The dynamic between the two is electric — playful, poetic, and deeply human. When Jamie exposes Irma’s contradictions, revealing her opportunism and the unsettling truth of her family’s past, Michael’s performance oscillates between hilarity and heartbreak. Her final scene with the Mayor of London is a moment of sheer vulnerability, peeling back the mask to reveal a woman caught between self-mythology and survival.
Michael’s Irma becomes the emotional compass of the play: absurd, radiant, and achingly real. With her blend of physical comedy, emotional depth, and fierce intelligence, she commands the stage as both clown and oracle.
They are wonderfully surrounded by the other seven talents, with special mention to Edmund Digby-Jones and Ruggero Barlaba as the villains.
Mila Michael, has built an international career defined by versatility, courage, and a refusal to be confined by borders or conventions. She not only stars but also produces the piece alongside Lyna Dubarry, a French–Moroccan actress making her directorial debut after acclaimed performances in House of David (Amazon Prime) and Liaison (Apple TV+).
The script by Joel Stern, a rising British–Sri Lankan writer, performer, and director, is a deft blend of biting satire and emotional intelligence.
The trio — Michael, Dubarry, and Stern — spent months developing the production.
Their ambition: to bring The Madwoman of Camden to a full-scale London run and, ultimately, the West End.
With The Madwoman of Camden, Michael steps into her most ambitious role yet — as both performer and producer — uniting an international cast around a common purpose: reclaiming imagination as an act of resistance.
Dubarry’s direction is bold and cinematic, while Stern’s writing cuts through modern despair with laughter as its weapon. The result is theatre that feels alive, urgent, and necessary.
Minimalist in staging yet rich in atmosphere, the production relies on light, rhythm, and ritual to draw the audience into a world both familiar and dreamlike. Tarot readings, immersive interactions, and symbolic rituals turn each performance into a collective experience — an invitation to madness as a form of healing.
Michael’s leadership — artistic, organizational, and spiritual — anchors the entire enterprise. Her ability to merge Argentine passion, European sophistication, and contemporary relevance positions her as one of the most intriguing talents working across continents today.
The piece, first developed through a series of intimate workshops, has gradually evolved into a fully realized theatrical experience. Its early presentations functioned both as creative laboratories and as opportunities to refine the emotional language of the work in front of live audiences.

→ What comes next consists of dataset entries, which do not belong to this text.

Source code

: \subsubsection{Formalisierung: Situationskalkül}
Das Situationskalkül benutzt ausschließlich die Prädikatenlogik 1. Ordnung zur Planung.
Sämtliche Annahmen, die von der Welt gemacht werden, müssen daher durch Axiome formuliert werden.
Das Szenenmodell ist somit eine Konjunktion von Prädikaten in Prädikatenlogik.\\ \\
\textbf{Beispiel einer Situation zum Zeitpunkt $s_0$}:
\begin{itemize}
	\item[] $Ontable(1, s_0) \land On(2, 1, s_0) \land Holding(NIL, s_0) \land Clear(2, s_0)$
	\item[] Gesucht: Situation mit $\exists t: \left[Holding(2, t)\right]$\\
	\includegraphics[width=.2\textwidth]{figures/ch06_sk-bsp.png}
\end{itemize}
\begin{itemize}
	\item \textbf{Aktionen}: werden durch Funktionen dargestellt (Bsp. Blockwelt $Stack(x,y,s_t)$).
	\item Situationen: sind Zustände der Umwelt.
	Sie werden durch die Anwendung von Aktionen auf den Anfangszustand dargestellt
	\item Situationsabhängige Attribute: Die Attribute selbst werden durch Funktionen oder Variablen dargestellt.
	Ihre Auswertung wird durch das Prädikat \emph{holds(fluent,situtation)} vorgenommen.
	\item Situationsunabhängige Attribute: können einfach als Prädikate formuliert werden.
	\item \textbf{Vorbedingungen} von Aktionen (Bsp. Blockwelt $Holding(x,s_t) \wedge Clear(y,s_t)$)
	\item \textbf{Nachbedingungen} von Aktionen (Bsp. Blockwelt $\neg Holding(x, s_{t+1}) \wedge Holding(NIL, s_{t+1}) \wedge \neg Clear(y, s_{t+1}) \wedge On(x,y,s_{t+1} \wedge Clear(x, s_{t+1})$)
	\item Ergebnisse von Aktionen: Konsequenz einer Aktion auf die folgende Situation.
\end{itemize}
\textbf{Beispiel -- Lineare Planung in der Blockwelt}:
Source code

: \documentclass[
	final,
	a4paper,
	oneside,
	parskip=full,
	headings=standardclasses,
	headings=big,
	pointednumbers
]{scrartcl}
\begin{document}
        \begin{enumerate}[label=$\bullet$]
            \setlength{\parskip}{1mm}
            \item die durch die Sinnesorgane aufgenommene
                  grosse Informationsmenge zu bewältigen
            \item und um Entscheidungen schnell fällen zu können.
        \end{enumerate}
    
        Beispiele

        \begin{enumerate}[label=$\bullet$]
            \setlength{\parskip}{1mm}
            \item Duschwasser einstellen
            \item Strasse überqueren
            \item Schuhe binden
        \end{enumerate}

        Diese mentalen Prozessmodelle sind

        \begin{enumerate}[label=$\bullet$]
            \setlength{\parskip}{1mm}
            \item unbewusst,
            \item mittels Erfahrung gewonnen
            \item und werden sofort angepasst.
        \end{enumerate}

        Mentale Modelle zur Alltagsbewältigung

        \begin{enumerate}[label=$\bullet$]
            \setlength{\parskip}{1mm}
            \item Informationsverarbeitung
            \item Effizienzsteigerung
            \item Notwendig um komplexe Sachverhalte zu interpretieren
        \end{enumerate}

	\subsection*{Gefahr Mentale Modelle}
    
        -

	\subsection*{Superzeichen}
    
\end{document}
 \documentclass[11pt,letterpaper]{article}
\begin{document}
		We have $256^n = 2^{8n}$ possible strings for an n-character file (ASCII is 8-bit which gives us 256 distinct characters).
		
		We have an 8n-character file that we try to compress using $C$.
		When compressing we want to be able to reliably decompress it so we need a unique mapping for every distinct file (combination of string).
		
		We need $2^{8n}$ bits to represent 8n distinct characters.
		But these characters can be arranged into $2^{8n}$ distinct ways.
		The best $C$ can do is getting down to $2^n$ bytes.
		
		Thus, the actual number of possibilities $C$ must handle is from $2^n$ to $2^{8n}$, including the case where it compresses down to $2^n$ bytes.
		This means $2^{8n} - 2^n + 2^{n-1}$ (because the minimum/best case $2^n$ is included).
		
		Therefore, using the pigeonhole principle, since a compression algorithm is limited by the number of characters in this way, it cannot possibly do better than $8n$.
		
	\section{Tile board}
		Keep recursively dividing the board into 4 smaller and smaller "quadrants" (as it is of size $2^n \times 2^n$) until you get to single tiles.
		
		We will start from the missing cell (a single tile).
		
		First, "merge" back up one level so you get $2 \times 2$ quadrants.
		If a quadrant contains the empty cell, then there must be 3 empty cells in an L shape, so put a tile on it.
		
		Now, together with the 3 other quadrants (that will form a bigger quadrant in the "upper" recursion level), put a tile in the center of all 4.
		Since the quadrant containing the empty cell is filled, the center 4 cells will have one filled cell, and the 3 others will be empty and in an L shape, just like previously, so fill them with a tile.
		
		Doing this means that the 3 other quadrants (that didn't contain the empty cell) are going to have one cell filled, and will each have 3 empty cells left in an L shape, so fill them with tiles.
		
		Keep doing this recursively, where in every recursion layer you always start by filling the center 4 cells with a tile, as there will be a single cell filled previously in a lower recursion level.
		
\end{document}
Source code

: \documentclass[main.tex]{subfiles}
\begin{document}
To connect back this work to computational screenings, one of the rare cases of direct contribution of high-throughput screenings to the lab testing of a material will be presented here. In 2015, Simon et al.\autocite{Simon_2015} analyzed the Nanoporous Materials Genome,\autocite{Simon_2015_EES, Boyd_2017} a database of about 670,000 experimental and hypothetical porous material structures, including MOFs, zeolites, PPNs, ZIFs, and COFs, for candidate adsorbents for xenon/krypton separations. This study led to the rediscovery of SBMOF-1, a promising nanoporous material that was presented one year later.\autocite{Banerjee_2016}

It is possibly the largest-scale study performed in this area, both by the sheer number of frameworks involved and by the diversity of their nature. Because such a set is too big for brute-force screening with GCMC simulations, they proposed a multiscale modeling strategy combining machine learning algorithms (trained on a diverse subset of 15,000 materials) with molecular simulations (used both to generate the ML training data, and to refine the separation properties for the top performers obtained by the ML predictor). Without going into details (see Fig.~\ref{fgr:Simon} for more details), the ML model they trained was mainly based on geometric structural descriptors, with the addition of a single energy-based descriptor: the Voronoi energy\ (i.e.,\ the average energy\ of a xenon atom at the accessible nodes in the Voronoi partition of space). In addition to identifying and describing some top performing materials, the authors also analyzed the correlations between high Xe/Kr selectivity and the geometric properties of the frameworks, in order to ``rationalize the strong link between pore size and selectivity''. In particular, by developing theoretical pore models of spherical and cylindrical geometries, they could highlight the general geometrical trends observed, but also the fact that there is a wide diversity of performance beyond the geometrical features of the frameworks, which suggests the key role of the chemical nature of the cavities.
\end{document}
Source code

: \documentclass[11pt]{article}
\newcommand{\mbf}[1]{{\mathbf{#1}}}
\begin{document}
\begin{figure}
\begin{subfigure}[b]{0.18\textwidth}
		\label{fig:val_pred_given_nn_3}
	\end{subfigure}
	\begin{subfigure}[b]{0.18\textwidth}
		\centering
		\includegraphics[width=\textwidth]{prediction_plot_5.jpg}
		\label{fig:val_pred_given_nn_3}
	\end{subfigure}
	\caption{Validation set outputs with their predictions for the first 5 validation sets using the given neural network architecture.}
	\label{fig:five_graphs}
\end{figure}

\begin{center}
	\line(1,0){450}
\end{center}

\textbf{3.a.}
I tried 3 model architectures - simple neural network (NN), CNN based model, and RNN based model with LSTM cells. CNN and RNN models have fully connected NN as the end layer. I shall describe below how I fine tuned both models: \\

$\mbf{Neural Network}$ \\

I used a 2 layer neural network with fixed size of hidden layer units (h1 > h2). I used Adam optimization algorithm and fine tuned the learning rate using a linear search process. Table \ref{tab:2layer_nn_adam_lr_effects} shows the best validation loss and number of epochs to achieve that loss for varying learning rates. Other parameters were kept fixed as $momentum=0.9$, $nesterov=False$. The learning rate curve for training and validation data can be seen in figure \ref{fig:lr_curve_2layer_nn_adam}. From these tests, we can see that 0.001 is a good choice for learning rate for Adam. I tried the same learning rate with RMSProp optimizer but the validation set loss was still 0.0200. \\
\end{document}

The play was presented at The Park Theatre on October 28th and at Arcola Theatre on November 10th. It was performed at The Old Red Lion on November 7th and 8th and will be on again at Fabwick on November 12th.
At its core, The Madwoman of Camden is not only about madness but about empathy — about confronting our collective traumas and learning, once again, to work in community.
“We’re all living among madness,” Michael says. “But maybe madness is just what happens when we start seeing the truth.”
With that, the madwoman smiles — and the lights go out.